Today’s Happy Note: Saw a beautiful pink and blue sunset during my evening run.
Workout: Three easy miles with 4×100 strides and about 40 minutes of full-body strength training.
This is an open letter. To certain members of my lovely NYSC gym. Members of the XY chromosome variety. Members who are more likely to have a rather higher concentration of testosterone.
Dear Fellow Gymgoers (of the mostly male type):
Hi there! My name is Caronae. I am a twenty year old woman living in the wonderful city of NY. I am about to start my senior year of college. I also work in an archive and for a non-profit.
I am kinda geeky. I love books, poems, writing essays, and history. I like learning new things about the world and the ways people relate to one another. I like going to class, most of the time. I am a pretty good thinker.
Other likes: running, yoga, peanut butter, movies, laughing with friends, massages, smoothies, blogging, swimming, cooking, baking, muffins, human rights, and social justice. My favorite TV shows all involve hot doctors. I like flowers and trees and am generally pretty girly.
Of course, you do not know any of these things about me, which is fine. Most of the people I encounter in a typical day don’t know these things. But, because you have presumed a certain level of intimacy with my body, I thought maybe you might want to learn a little bit about the rest of me. Let me explain.

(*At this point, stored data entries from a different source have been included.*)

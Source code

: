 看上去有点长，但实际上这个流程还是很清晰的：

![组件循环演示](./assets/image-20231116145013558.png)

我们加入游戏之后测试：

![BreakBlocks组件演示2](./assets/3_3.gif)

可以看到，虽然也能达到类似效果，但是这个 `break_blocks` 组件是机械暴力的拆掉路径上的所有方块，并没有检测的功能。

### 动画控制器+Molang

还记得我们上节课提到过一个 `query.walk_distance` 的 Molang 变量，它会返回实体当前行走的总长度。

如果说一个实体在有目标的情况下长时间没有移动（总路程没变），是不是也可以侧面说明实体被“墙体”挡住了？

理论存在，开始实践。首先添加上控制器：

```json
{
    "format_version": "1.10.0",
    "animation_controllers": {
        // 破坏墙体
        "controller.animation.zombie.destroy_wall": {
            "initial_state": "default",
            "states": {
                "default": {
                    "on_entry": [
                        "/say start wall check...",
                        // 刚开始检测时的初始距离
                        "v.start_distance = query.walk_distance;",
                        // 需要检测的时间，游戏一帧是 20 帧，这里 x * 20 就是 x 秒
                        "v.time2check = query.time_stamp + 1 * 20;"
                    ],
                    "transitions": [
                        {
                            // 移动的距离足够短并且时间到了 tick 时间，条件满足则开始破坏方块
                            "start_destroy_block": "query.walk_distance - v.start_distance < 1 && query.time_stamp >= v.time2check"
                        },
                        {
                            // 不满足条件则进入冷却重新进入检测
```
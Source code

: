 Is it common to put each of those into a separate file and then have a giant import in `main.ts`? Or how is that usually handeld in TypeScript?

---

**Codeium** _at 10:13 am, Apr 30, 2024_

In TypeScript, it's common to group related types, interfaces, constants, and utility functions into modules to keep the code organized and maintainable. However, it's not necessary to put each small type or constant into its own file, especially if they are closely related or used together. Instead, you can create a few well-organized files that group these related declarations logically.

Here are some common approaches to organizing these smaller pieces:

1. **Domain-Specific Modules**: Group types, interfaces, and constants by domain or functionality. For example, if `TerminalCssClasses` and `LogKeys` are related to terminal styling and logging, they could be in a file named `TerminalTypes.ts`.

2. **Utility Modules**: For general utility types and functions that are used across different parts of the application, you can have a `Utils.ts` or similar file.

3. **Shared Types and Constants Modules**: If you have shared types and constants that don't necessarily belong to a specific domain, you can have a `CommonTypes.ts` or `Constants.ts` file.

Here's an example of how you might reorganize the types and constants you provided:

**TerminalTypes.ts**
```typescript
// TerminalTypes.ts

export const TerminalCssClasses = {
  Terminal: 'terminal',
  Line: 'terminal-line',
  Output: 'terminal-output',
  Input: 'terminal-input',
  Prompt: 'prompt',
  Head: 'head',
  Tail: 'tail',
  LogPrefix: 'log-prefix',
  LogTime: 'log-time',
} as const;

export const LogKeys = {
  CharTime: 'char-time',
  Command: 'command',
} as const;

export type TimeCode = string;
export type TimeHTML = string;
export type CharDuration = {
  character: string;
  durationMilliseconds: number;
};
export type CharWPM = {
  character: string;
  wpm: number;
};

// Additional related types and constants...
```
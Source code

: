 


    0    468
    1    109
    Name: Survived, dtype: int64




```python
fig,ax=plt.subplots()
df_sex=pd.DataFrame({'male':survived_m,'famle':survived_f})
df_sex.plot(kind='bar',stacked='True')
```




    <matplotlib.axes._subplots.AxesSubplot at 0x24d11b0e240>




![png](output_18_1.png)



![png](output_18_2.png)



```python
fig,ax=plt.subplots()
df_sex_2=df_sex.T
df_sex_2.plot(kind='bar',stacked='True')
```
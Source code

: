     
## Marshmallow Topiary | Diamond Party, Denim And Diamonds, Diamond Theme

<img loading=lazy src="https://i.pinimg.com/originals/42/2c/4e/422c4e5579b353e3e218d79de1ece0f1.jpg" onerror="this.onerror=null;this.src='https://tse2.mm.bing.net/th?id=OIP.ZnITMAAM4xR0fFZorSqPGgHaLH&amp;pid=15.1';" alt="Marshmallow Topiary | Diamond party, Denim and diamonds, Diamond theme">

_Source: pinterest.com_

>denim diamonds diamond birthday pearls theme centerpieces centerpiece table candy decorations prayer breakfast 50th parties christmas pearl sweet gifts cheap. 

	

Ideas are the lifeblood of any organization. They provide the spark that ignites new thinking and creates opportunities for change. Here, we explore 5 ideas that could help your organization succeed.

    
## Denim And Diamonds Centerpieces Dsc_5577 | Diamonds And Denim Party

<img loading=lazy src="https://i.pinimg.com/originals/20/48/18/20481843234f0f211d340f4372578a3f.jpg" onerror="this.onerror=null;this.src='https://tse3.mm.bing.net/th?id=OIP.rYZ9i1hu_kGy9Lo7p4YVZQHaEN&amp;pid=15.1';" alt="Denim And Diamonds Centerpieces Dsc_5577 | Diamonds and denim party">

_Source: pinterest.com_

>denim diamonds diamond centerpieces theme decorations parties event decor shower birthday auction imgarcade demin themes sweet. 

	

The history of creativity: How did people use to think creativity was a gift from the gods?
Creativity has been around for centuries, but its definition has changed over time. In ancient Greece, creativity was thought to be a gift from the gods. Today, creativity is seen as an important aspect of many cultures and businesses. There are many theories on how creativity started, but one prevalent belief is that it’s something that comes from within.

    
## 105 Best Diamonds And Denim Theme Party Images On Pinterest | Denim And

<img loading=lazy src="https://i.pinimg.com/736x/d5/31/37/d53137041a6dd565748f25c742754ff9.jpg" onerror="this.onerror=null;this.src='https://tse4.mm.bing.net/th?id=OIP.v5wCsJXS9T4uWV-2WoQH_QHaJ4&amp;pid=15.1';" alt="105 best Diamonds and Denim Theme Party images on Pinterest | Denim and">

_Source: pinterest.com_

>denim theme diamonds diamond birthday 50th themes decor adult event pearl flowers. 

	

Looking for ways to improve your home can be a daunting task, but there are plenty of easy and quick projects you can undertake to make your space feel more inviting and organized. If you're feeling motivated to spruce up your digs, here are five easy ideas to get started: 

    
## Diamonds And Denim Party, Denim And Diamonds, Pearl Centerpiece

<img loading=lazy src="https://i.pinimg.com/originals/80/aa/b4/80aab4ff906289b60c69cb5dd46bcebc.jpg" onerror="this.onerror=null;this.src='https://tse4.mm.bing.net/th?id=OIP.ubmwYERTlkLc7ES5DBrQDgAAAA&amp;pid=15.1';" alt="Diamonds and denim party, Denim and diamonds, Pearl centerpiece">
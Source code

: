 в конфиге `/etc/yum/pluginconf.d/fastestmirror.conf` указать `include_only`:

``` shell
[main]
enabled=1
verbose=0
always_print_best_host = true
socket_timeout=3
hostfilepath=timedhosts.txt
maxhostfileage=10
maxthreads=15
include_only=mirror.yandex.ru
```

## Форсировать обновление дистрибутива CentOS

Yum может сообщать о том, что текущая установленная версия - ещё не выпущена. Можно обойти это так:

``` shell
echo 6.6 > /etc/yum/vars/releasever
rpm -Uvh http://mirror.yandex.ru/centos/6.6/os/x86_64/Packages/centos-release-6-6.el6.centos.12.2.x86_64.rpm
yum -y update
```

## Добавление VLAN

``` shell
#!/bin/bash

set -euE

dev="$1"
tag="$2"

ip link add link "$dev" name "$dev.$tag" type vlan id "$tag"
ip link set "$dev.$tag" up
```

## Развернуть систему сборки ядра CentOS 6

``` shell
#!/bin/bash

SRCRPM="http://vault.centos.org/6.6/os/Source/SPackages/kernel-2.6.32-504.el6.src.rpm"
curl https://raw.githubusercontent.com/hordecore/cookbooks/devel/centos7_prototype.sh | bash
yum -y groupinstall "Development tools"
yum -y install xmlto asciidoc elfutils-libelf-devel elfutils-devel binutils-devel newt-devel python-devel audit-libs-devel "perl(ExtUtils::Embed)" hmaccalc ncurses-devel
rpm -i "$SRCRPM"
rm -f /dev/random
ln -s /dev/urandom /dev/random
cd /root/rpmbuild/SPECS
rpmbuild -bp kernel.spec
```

Boys: I am not a piece of meat. I am a woman who has a body. I have thoughts and feelings and dreams. I have virtues and flaws. I may have a somewhat ample chest and slightly curvy hips. I may have long, feminine hair. And maybe you find all of these things attractive, when scoping out a potential mate. Maybe.
But. I am not at the gym for your viewing pleasure. I know that the cardio area tends to be mostly female and the weights area, well, mostly male. I know that when a woman crosses this line it might be a little scary for you. I have entered your domain. I have entered the land of grunting, lifting, and sweaty barbells. But I have some important news for you: I have as much of a right to be there as you do. And I also have a right to get my lift on free of your wandering eyes, I’m pretty sure.
I have never quite understood why men stare hungrily at my body. I am young, I suppose. I have a certain type of figure. I think that it is socially acceptable for men to be with — to date, to love, to marry — thin women. I am not saying this is the only acceptable sort of union. But the idea of the thin, beautiful woman as the ideal partner has certainly pervaded our system of social conditioning. And I am not that woman. I am kind of the opposite.
I am not disparaging my body or my looks at all. What I am saying, rather, is that my body has a very distinct appeal to men — one that is only free to surface in the completely public, mostly male sphere: places like the weight room at the gym. Men are socially confined and encouraged to be with women who have a certain look. But biologically, let’s face it: curves mean something. I think males are hardwired to see something, hungrily, in females who look like me. But that doesn’t give them free license to constantly visually exploit me.
It’s so simple. Just. Stop. Staring. If you want to say “hey, great job!” or “you’re looking really strong today” or “how about we get coffee sometime” that would be lovely. I would love to engage with you on an intellectual (or at least verbal) level. I would love to hear about your hobbies and your work and your feelings. But until you stop staring and we start having meaningful interactions that don’t leave me feeling ashamed and exploited, none of this can happen.
So this is a plea of sorts. I know that I am not the only woman who feels this way. And perhaps there are some men who feel exploited as well. I don’t know what the answer is, really. All I can say is this: when you stare long and hard directly at my chest (and yes, I know you are not looking deeply into my eyes — I know perfectly well where my head is and it is not that far down), it isn’t good for either of us. You perpetuate the stereotype of the crude, promiscuous male. And you make me feel like crap. So please: stop.
I hope that didn’t come across as all feminist-ranty. I just feel like it is my basic right to have a calm workout at the gym in which I don’t have to be on the lookout for wandering eyes every five and a half seconds. If you have thoughts on this issue, I would love to hear them! I know I cannot possibly be the only woman who experiences this unfortunate phenomenon.